Exercise materials.
--------------------------------

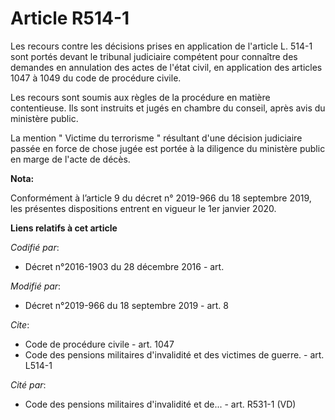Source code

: # Article R514-1

Les recours contre les décisions prises en application de l'article L. 514-1 sont portés devant le   tribunal judiciaire
compétent pour connaître des demandes en annulation des actes de l'état civil, en application des articles 1047 à 1049 du
code de procédure civile. 

Les recours sont soumis aux règles de la procédure en matière contentieuse. Ils sont instruits et jugés en chambre du
conseil, après avis du ministère public. 

La mention " Victime du terrorisme " résultant d'une décision judiciaire passée en force de chose jugée est portée à la
diligence du ministère public en marge de l'acte de décès.

**Nota:**

Conformément à l’article 9 du décret n° 2019-966 du 18 septembre 2019, les présentes dispositions entrent en vigueur le 1er
janvier 2020.

**Liens relatifs à cet article**

_Codifié par_:

  - Décret n°2016-1903 du 28 décembre 2016 - art.

_Modifié par_:

  - Décret n°2019-966 du 18 septembre 2019 - art. 8

_Cite_:

  - Code de procédure civile - art. 1047
  - Code des pensions militaires d'invalidité et des victimes de guerre. - art. L514-1

_Cité par_:

  - Code des pensions militaires d'invalidité et de... - art. R531-1 (VD)
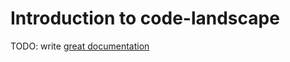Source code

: # Introduction to code-landscape

TODO: write [great documentation](http://jacobian.org/writing/what-to-write/)
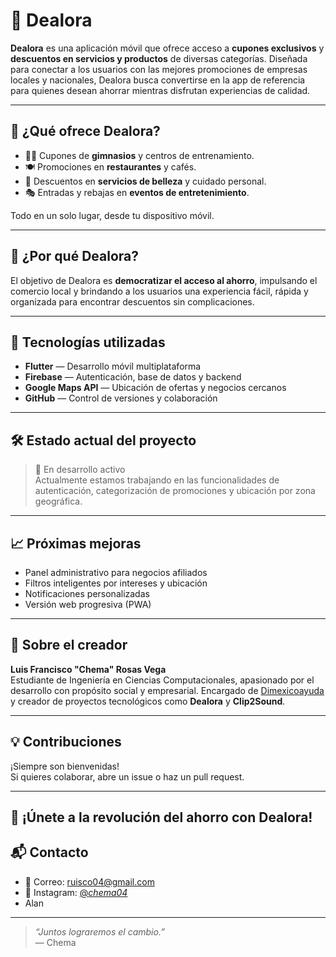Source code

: # 📱 Dealora

**Dealora** es una aplicación móvil que ofrece acceso a **cupones exclusivos** y **descuentos en servicios y productos** de diversas categorías. Diseñada para conectar a los usuarios con las mejores promociones de empresas locales y nacionales, Dealora busca convertirse en la app de referencia para quienes desean ahorrar mientras disfrutan experiencias de calidad.

---

## 🎯 ¿Qué ofrece Dealora?

- 🏋️‍♀️ Cupones de **gimnasios** y centros de entrenamiento.
- 🍽️ Promociones en **restaurantes** y cafés.
- 💇 Descuentos en **servicios de belleza** y cuidado personal.
- 🎭 Entradas y rebajas en **eventos de entretenimiento**.

Todo en un solo lugar, desde tu dispositivo móvil.

---

## 🧠 ¿Por qué Dealora?

El objetivo de Dealora es **democratizar el acceso al ahorro**, impulsando el comercio local y brindando a los usuarios una experiencia fácil, rápida y organizada para encontrar descuentos sin complicaciones.

---

## 🔧 Tecnologías utilizadas

- **Flutter** — Desarrollo móvil multiplataforma  
- **Firebase** — Autenticación, base de datos y backend  
- **Google Maps API** — Ubicación de ofertas y negocios cercanos  
- **GitHub** — Control de versiones y colaboración  

---

## 🛠️ Estado actual del proyecto

> 📌 En desarrollo activo  
Actualmente estamos trabajando en las funcionalidades de autenticación, categorización de promociones y ubicación por zona geográfica.

---

## 📈 Próximas mejoras

- Panel administrativo para negocios afiliados  
- Filtros inteligentes por intereses y ubicación  
- Notificaciones personalizadas  
- Versión web progresiva (PWA)

---

## 🙋 Sobre el creador

**Luis Francisco "Chema" Rosas Vega**  
Estudiante de Ingeniería en Ciencias Computacionales, apasionado por el desarrollo con propósito social y empresarial. Encargado de [Dimexicoayuda](https://dimexicoayuda.org) y creador de proyectos tecnológicos como **Dealora** y **Clip2Sound**.

---
## 💡 Contribuciones

¡Siempre son bienvenidas!  
Si quieres colaborar, abre un issue o haz un pull request.

---

## 📣 ¡Únete a la revolución del ahorro con Dealora!

## 📬 Contacto

- 📧 Correo: [ruisco04@gmail.com](mailto:ruisco04@gmail.com)  
- 📱 Instagram: [@_chema04_](https://www.instagram.com/_chema04_/)
- Alan

---

> *“Juntos lograremos el cambio.”*  
> — Chema
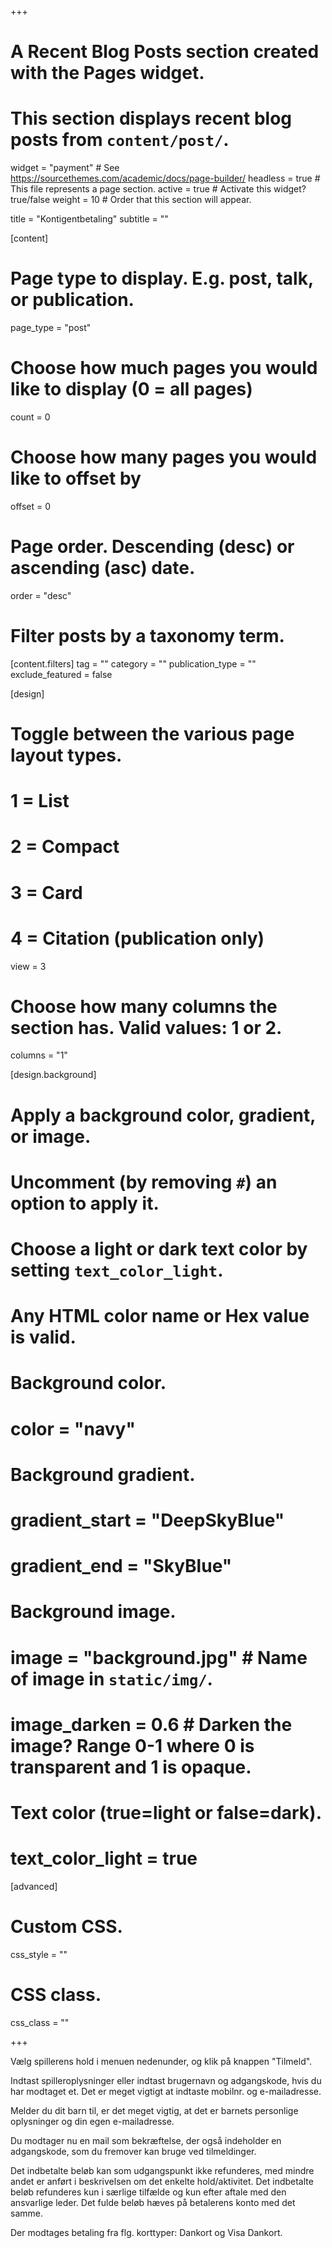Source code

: +++
# A Recent Blog Posts section created with the Pages widget.
# This section displays recent blog posts from `content/post/`.

widget = "payment"  # See https://sourcethemes.com/academic/docs/page-builder/
headless = true  # This file represents a page section.
active = true  # Activate this widget? true/false
weight = 10  # Order that this section will appear.

title = "Kontigentbetaling"
subtitle = ""

[content]
  # Page type to display. E.g. post, talk, or publication.
  page_type = "post"
  
  # Choose how much pages you would like to display (0 = all pages)
  count = 0
  
  # Choose how many pages you would like to offset by
  offset = 0

  # Page order. Descending (desc) or ascending (asc) date.
  order = "desc"

  # Filter posts by a taxonomy term.
  [content.filters]
    tag = ""
    category = ""
    publication_type = ""
    exclude_featured = false
  
[design]
  # Toggle between the various page layout types.
  #   1 = List
  #   2 = Compact
  #   3 = Card
  #   4 = Citation (publication only)
  view = 3
  # Choose how many columns the section has. Valid values: 1 or 2.
  columns = "1"
  
[design.background]
  # Apply a background color, gradient, or image.
  #   Uncomment (by removing `#`) an option to apply it.
  #   Choose a light or dark text color by setting `text_color_light`.
  #   Any HTML color name or Hex value is valid.
  
  # Background color.
  # color = "navy"
  
  # Background gradient.
  # gradient_start = "DeepSkyBlue"
  # gradient_end = "SkyBlue"
  
  # Background image.
  # image = "background.jpg"  # Name of image in `static/img/`.
  # image_darken = 0.6  # Darken the image? Range 0-1 where 0 is transparent and 1 is opaque.

  # Text color (true=light or false=dark).
  # text_color_light = true  
  
[advanced]
 # Custom CSS. 
 css_style = ""
 
 # CSS class.
 css_class = ""

+++

Vælg spillerens hold i menuen nedenunder, og klik på knappen "Tilmeld".

Indtast spilleroplysninger eller indtast brugernavn og adgangskode, hvis du har modtaget et.
Det er meget vigtigt at indtaste mobilnr. og e-mailadresse.

Melder du dit barn til, er det meget vigtig, at det er barnets personlige oplysninger og din egen e-mailadresse.

Du modtager nu en mail som bekræftelse, der også indeholder en adgangskode, som du fremover kan bruge ved tilmeldinger.

Det indbetalte beløb kan som udgangspunkt ikke refunderes, med mindre andet er anført i beskrivelsen om det enkelte hold/aktivitet. Det indbetalte beløb refunderes kun i særlige tilfælde og kun efter aftale med den ansvarlige leder. Det fulde beløb hæves på betalerens konto med det samme.

Der modtages betaling fra flg. korttyper: Dankort og Visa Dankort.
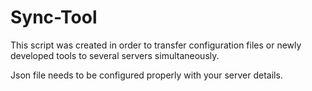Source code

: # Sync-Tool

This script was created in order to transfer configuration files or newly developed tools to several servers simultaneously.

Json file needs to be configured properly with your server details.
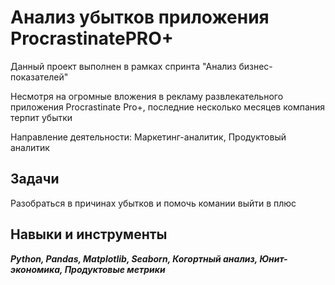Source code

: ﻿# Анализ убытков приложения ProcrastinatePRO+

Данный проект выполнен в рамках спринта "Анализ бизнес-показателей"

Несмотря на огромные вложения в рекламу развлекательного приложения Procrastinate Pro+, последние несколько месяцев компания терпит убытки
 

Направление деятельности: Маркетинг-аналитик, Продуктовый аналитик


## Задачи
Разобраться в причинах убытков и помочь комании выйти в плюс


## Навыки и инструменты
***Python, Pandas, Matplotlib, Seaborn, Когортный анализ, Юнит-экономика, Продуктовые метрики***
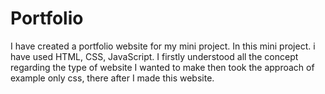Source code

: # Portfolio
I have created a portfolio website for my mini project. In this mini project. i have used HTML, CSS, JavaScript. I firstly understood all the concept regarding the type of website I wanted to make then took the approach of example only css, there after I made this website. 
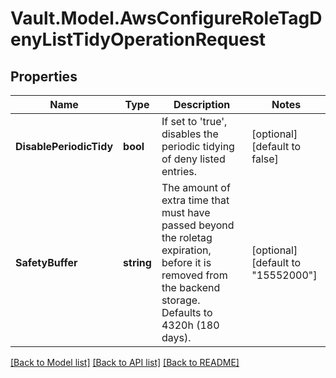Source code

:# Vault.Model.AwsConfigureRoleTagDenyListTidyOperationRequest

## Properties

Name | Type | Description | Notes
------------ | ------------- | ------------- | -------------
**DisablePeriodicTidy** | **bool** | If set to &#x27;true&#x27;, disables the periodic tidying of deny listed entries. | [optional] [default to false]
**SafetyBuffer** | **string** | The amount of extra time that must have passed beyond the roletag expiration, before it is removed from the backend storage. Defaults to 4320h (180 days). | [optional] [default to "15552000"]

[[Back to Model list]](../README.md#documentation-for-models) [[Back to API list]](../README.md#documentation-for-api-endpoints) [[Back to README]](../README.md)

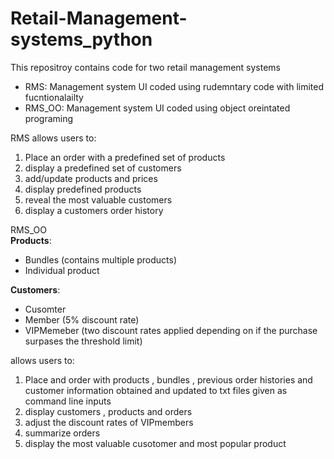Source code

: # Retail-Management-systems_python

This repositroy contains code for two retail management systems
- RMS: Management system UI coded using rudemntary code with limited fucntionalailty 
- RMS_OO: Management system UI coded using object oreintated programing 

RMS allows users to:  
1. Place an order with a predefined set of products 
2. display a predefined set of customers 
3. add/update products and prices 
4. display predefined products 
5. reveal the most valuable customers 
6. display a customers order history

RMS_OO   
**Products**:
- Bundles (contains multiple products)
- Individual product  
 
**Customers**:
- Cusomter 
- Member (5% discount rate)
- VIPMemeber (two discount rates applied depending on if the purchase surpases the threshold limit)

allows users to:
1. Place and order with products , bundles , previous order histories and customer information obtained and updated to txt files given as command line inputs
2. display customers , products and orders 
3. adjust the discount rates of VIPmembers 
4. summarize orders 
5. display the most valuable cusotomer and most popular product

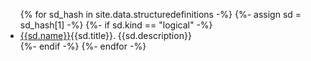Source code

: <ul>
{% for sd_hash in site.data.structuredefinitions -%}
  {%- assign sd = sd_hash[1] -%}
  {%- if sd.kind  == "logical" -%}
   <li> <a href="{{sd.path}}">{{sd.name}}</a>{{sd.title}}. {{sd.description}} </li>
  {%- endif -%}
{%- endfor -%}
</ul>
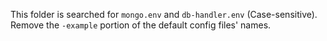 This folder is searched for `mongo.env` and `db-handler.env` (Case-sensitive).    
Remove the `-example` portion of the default config files' names. 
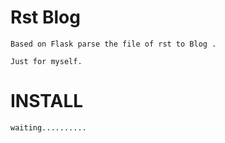 Rst Blog
=========

    Based on Flask parse the file of rst to Blog .

    Just for myself.

INSTALL
===========

    waiting..........
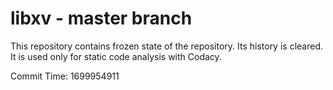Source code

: # libxv - master branch

This repository contains frozen state of the repository.
Its history is cleared. It is used only for static code
analysis with Codacy.

Commit Time: 1699954911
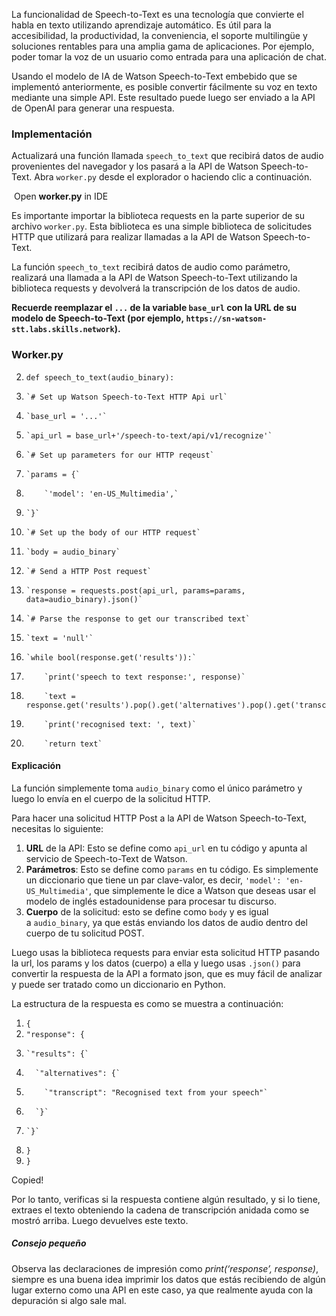 
La funcionalidad de Speech-to-Text es una tecnología que convierte el habla en texto utilizando aprendizaje automático. Es útil para la accesibilidad, la productividad, la conveniencia, el soporte multilingüe y soluciones rentables para una amplia gama de aplicaciones. Por ejemplo, poder tomar la voz de un usuario como entrada para una aplicación de chat.

Usando el modelo de IA de Watson Speech-to-Text embebido que se implementó anteriormente, es posible convertir fácilmente su voz en texto mediante una simple API. Este resultado puede luego ser enviado a la API de OpenAI para generar una respuesta.

### Implementación

Actualizará una función llamada `speech_to_text` que recibirá datos de audio provenientes del navegador y los pasará a la API de Watson Speech-to-Text. Abra `worker.py` desde el explorador o haciendo clic a continuación.

 Open **worker.py** in IDE

Es importante importar la biblioteca requests en la parte superior de su archivo `worker.py`. Esta biblioteca es una simple biblioteca de solicitudes HTTP que utilizará para realizar llamadas a la API de Watson Speech-to-Text.

La función `speech_to_text` recibirá datos de audio como parámetro, realizará una llamada a la API de Watson Speech-to-Text utilizando la biblioteca requests y devolverá la transcripción de los datos de audio.

**Recuerde reemplazar el `...` de la variable `base_url` con la URL de su modelo de Speech-to-Text (por ejemplo, `https://sn-watson-stt.labs.skills.network`).**

### Worker.py


2. `def speech_to_text(audio_binary):`

4.     `# Set up Watson Speech-to-Text HTTP Api url`
5.     `base_url = '...'`
6.     `api_url = base_url+'/speech-to-text/api/v1/recognize'`

8.     `# Set up parameters for our HTTP reqeust`
9.     `params = {`
10.         `'model': 'en-US_Multimedia',`
11.     `}`

13.     `# Set up the body of our HTTP request`
14.     `body = audio_binary`

16.     `# Send a HTTP Post request`
17.     `response = requests.post(api_url, params=params, data=audio_binary).json()`

19.     `# Parse the response to get our transcribed text`
20.     `text = 'null'`
21.     `while bool(response.get('results')):`
22.         `print('speech to text response:', response)`
23.         `text = response.get('results').pop().get('alternatives').pop().get('transcript')`
24.         `print('recognised text: ', text)`
25.         `return text`



#### Explicación

La función simplemente toma `audio_binary` como el único parámetro y luego lo envía en el cuerpo de la solicitud HTTP.

Para hacer una solicitud HTTP Post a la API de Watson Speech-to-Text, necesitas lo siguiente:

1. **URL** de la API: Esto se define como `api_url` en tu código y apunta al servicio de Speech-to-Text de Watson.
2. **Parámetros**: Esto se define como `params` en tu código. Es simplemente un diccionario que tiene un par clave-valor, es decir, `'model': 'en-US_Multimedia'`, que simplemente le dice a Watson que deseas usar el modelo de inglés estadounidense para procesar tu discurso.
3. **Cuerpo** de la solicitud: esto se define como `body` y es igual a `audio_binary`, ya que estás enviando los datos de audio dentro del cuerpo de tu solicitud POST.

Luego usas la biblioteca requests para enviar esta solicitud HTTP pasando la url, los params y los datos (cuerpo) a ella y luego usas `.json()` para convertir la respuesta de la API a formato json, que es muy fácil de analizar y puede ser tratado como un diccionario en Python.

La estructura de la respuesta es como se muestra a continuación:


1. `{`
2.   `"response": {`
3.     `"results": {`
4.       `"alternatives": {`
5.         `"transcript": "Recognised text from your speech"`
6.       `}`
7.     `}`
8.   `}`
9. `}`

Copied!

Por lo tanto, verificas si la respuesta contiene algún resultado, y si lo tiene, extraes el texto obteniendo la cadena de transcripción anidada como se mostró arriba. Luego devuelves este texto.

##### Consejo pequeño

Observa las declaraciones de impresión como _print(‘response’, response)_, siempre es una buena idea imprimir los datos que estás recibiendo de algún lugar externo como una API en este caso, ya que realmente ayuda con la depuración si algo sale mal.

--------------------------------

Problem to work on. Up to and including the line with "code de procédure civile.", repeat every line from the top of the entries exactly, but not the pictures.

Task answer.
Source code

: # Article R514-1

Les recours contre les décisions prises en application de l'article L. 514-1 sont portés devant le   tribunal judiciaire
compétent pour connaître des demandes en annulation des actes de l'état civil, en application des articles 1047 à 1049 du
code de procédure civile. 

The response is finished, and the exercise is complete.